Denpasar (ANTARA) - "Institute for Essential Service Reform" sebagai salah satu lembaga riset dan advokasi yang bergerak dalam sektor transformasi sistem energi, mendorong pemerintah daerah dan masyarakat Bali dapat lebih memaksimalkan pemanfaatan teknologi pembangkit listrik tenaga surya (PLTS) atap.
"Dengan penggunaan energi yang ramah lingkungan seperti PLTS atap ini, juga bisa memperkuat atau menjadi nilai tambah bagi pariwisata Bali usai pandemi COVID-19," kata Direktur Eksekutif IESR Fabby Tumiwa di Denpasar, Jumat.
Menurut dia, Bali memiliki potensi besar untuk mengembangkan PLTS atap karena sudah memiliki regulasi berupa Pergub No 45 Tahun 2019 tentang Bali Energi Bersih, di samping itu salah satu penjabaran visi pembangunan Pemprov Bali "Nangun Sat Kerthi Loka Bali" pun terkait pengembangan energi terbarukan.
Berdasarkan hasil survei yang dilakukan, masyarakat Bali itu kecintaannya terhadap lingkungan itu paling tinggi dibandingkan provinsi lainnya di Tanah Air.
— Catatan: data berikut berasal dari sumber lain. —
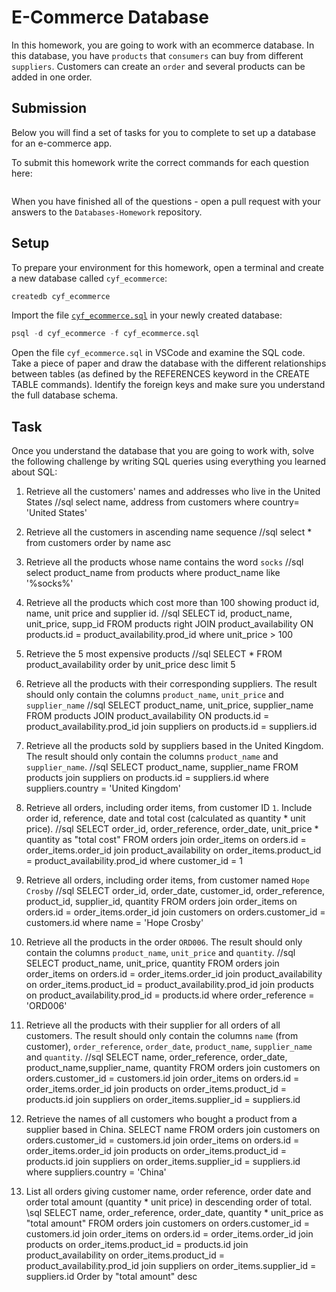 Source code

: # E-Commerce Database

In this homework, you are going to work with an ecommerce database. In this database, you have `products` that `consumers` can buy from different `suppliers`. Customers can create an `order` and several products can be added in one order.

## Submission

Below you will find a set of tasks for you to complete to set up a database for an e-commerce app.

To submit this homework write the correct commands for each question here:
```sql


```

When you have finished all of the questions - open a pull request with your answers to the `Databases-Homework` repository.

## Setup

To prepare your environment for this homework, open a terminal and create a new database called `cyf_ecommerce`:

```sql
createdb cyf_ecommerce
```

Import the file [`cyf_ecommerce.sql`](./cyf_ecommerce.sql) in your newly created database:

```sql
psql -d cyf_ecommerce -f cyf_ecommerce.sql
```

Open the file `cyf_ecommerce.sql` in VSCode and examine the SQL code. Take a piece of paper and draw the database with the different relationships between tables (as defined by the REFERENCES keyword in the CREATE TABLE commands). Identify the foreign keys and make sure you understand the full database schema.

## Task

Once you understand the database that you are going to work with, solve the following challenge by writing SQL queries using everything you learned about SQL:

1. Retrieve all the customers' names and addresses who live in the United States
//sql 
select name, address from customers where country= 'United States' 

2. Retrieve all the customers in ascending name sequence
//sql
select * from customers order by name asc 

3. Retrieve all the products whose name contains the word `socks`
//sql
select product_name from products where product_name like '%socks%'

4. Retrieve all the products which cost more than 100 showing product id, name, unit price and supplier id.
//sql
SELECT id, product_name, unit_price, supp_id
FROM products 
right JOIN product_availability 
ON products.id = product_availability.prod_id
where unit_price > 100

5. Retrieve the 5 most expensive products
//sql
SELECT *
FROM product_availability order by unit_price desc limit 5

6. Retrieve all the products with their corresponding suppliers. The result should only contain the columns `product_name`, `unit_price` and `supplier_name`
//sql
SELECT product_name, unit_price, supplier_name
FROM products 
JOIN product_availability 
ON products.id = product_availability.prod_id
join suppliers
on products.id = suppliers.id

7. Retrieve all the products sold by suppliers based in the United Kingdom. The result should only contain the columns `product_name` and `supplier_name`.
//sql
SELECT product_name, supplier_name
FROM products 
join suppliers
on products.id = suppliers.id
where suppliers.country = 'United Kingdom'

8. Retrieve all orders, including order items, from customer ID `1`. Include order id, reference, date and total cost (calculated as quantity * unit price).
//sql
SELECT order_id, order_reference, order_date, unit_price * quantity as "total cost"
FROM orders 
join order_items
on orders.id = order_items.order_id
join product_availability 
on order_items.product_id = product_availability.prod_id
where customer_id = 1

9. Retrieve all orders, including order items, from customer named `Hope Crosby`
//sql
SELECT  order_id, order_date, customer_id, order_reference, product_id, supplier_id, quantity
FROM orders 
join order_items
on orders.id = order_items.order_id
join customers
on orders.customer_id = customers.id
where name = 'Hope Crosby'

10. Retrieve all the products in the order `ORD006`. The result should only contain the columns `product_name`, `unit_price` and `quantity`.
//sql
SELECT product_name, unit_price, quantity 
FROM orders 
join order_items
on orders.id = order_items.order_id
join product_availability 
on order_items.product_id = product_availability.prod_id
join products
on product_availability.prod_id = products.id
where order_reference = 'ORD006'

11. Retrieve all the products with their supplier for all orders of all customers. The result should only contain the columns `name` (from customer), `order_reference`, `order_date`, `product_name`, `supplier_name` and `quantity`.
//sql
SELECT  name, order_reference, order_date, product_name,supplier_name, quantity
FROM orders 
join customers
on orders.customer_id = customers.id
join order_items
on orders.id = order_items.order_id
join products
on order_items.product_id = products.id
join suppliers
on order_items.supplier_id = suppliers.id


12. Retrieve the names of all customers who bought a product from a supplier based in China.
SELECT  name
FROM orders 
join customers
on orders.customer_id = customers.id
join order_items
on orders.id = order_items.order_id
join products
on order_items.product_id = products.id
join suppliers
on order_items.supplier_id = suppliers.id
where suppliers.country = 'China'


13. List all orders giving customer name, order reference, order date and order total amount (quantity * unit price) in descending order of total.
\\sql
SELECT  name, order_reference, order_date, quantity * unit_price as "total amount"
FROM orders 
join customers
on orders.customer_id = customers.id
join order_items
on orders.id = order_items.order_id
join products
on order_items.product_id = products.id
join product_availability 
on order_items.product_id = product_availability.prod_id 
join suppliers
on order_items.supplier_id = suppliers.id
Order by "total amount" desc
"Dari survei yang kami lakukan terkait persepsi dan harapan sektor rumah tangga di Bali terhadap PLTS atap, tidak ada yang mengatakan tidak baik, diantaranya sebanyak 50,5 persen mengatakan lebih murah dan hemat, 19,9 persen ramah lingkungan dan 12,2 persen bagus. Hasil yang tidak jauh berbeda juga ketika survei ditujukan kepada pelaku usaha," ucap Fabby.
Melalui pengembangan PLTS atap ini sekaligus sejalan dengan upaya menjadikan Bali mandiri energi, di tengah kondisi Bali yang selama ini pasokannya listrik sebagian masih bergantung dari Pulau Jawa.
Di samping itu, lanjut dia, tren pariwisata dunia kini juga sudah mengarah pada pariwisata yang ramah lingkungan. "Dengan pemanfaatan energi terbarukan seperti PLTS atap, Bali akan menjadi daerah tujuan ekowisata dan sekaligus meningkatkan daya saing pariwisata. Umumnya wisatawan-wisatawan yang berkualitaslah yang memandang penting aspek lingkungan ini.
Fabby menambahkan, untuk sejumlah hotel-hotel dengan brand internasional bahkan sudah memiliki target masing-masing dalam beberapa tahun ke depan ini akan 100 persen menggunakan energi terbarukan.
Selain juga dari sisi pelaku pariwisata akan lebih menguntungkan karena dengan investasi penggunaan teknologi PLTS atap setelah beberapa tahun kemudian akan jauh mengurangi biaya operasional untuk pembelian energi listrik.
Pemerintah daerah, lanjut dia, tidak saja dapat memanfaatkan PLTS atap untuk di lingkungan instansi pemerintahan, namun bisa juga dipasang di sentra-sentra UMKM sehingga bisa menurunkan biaya operasional UMKM.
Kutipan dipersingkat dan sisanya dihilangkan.